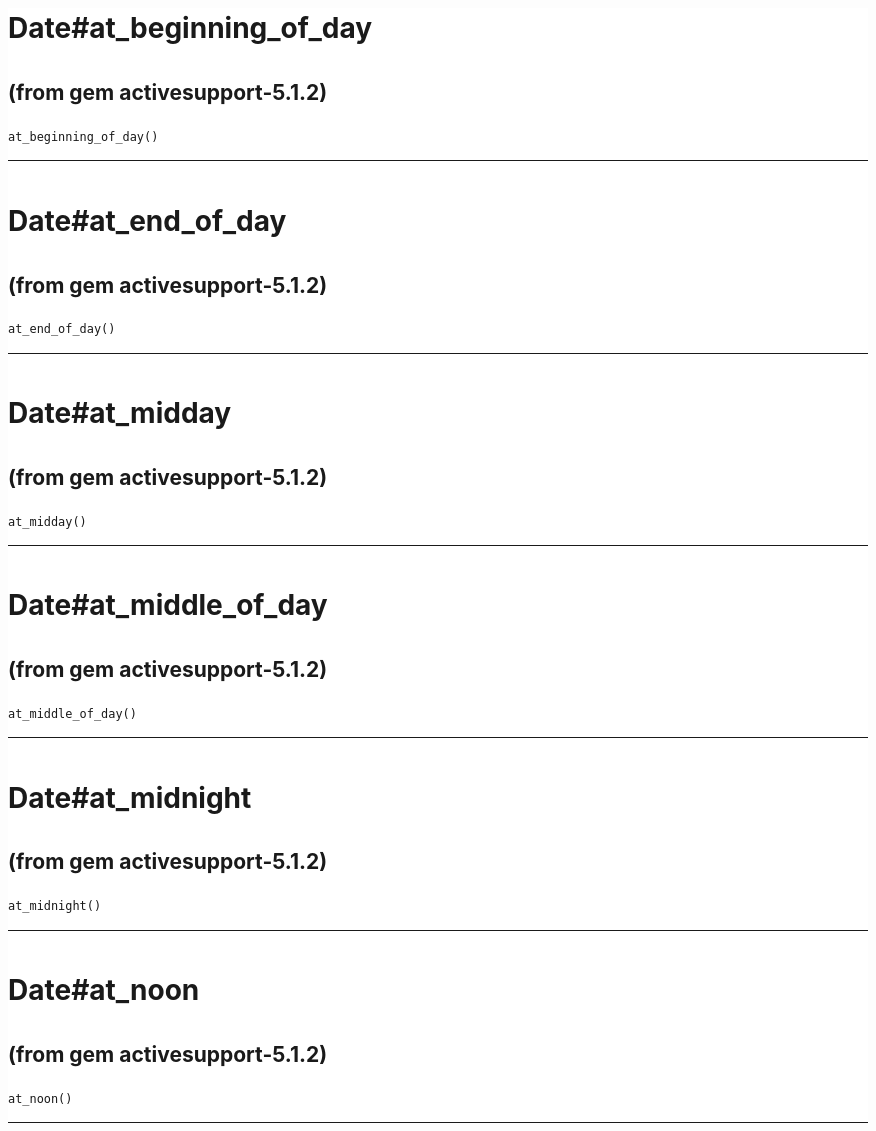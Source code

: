 
# Date#at_beginning_of_day

(from gem activesupport-5.1.2)
---
    at_beginning_of_day()

---


# Date#at_end_of_day

(from gem activesupport-5.1.2)
---
    at_end_of_day()

---


# Date#at_midday

(from gem activesupport-5.1.2)
---
    at_midday()

---


# Date#at_middle_of_day

(from gem activesupport-5.1.2)
---
    at_middle_of_day()

---


# Date#at_midnight

(from gem activesupport-5.1.2)
---
    at_midnight()

---


# Date#at_noon

(from gem activesupport-5.1.2)
---
    at_noon()

---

────────

§ **Your task**:
Copy out each line of the entries where the word "Date" is found.

§ **Solution**:
# Date#at_beginning_of_day
# Date#at_end_of_day
# Date#at_midday
# Date#at_middle_of_day
# Date#at_midnight
# Date#at_noon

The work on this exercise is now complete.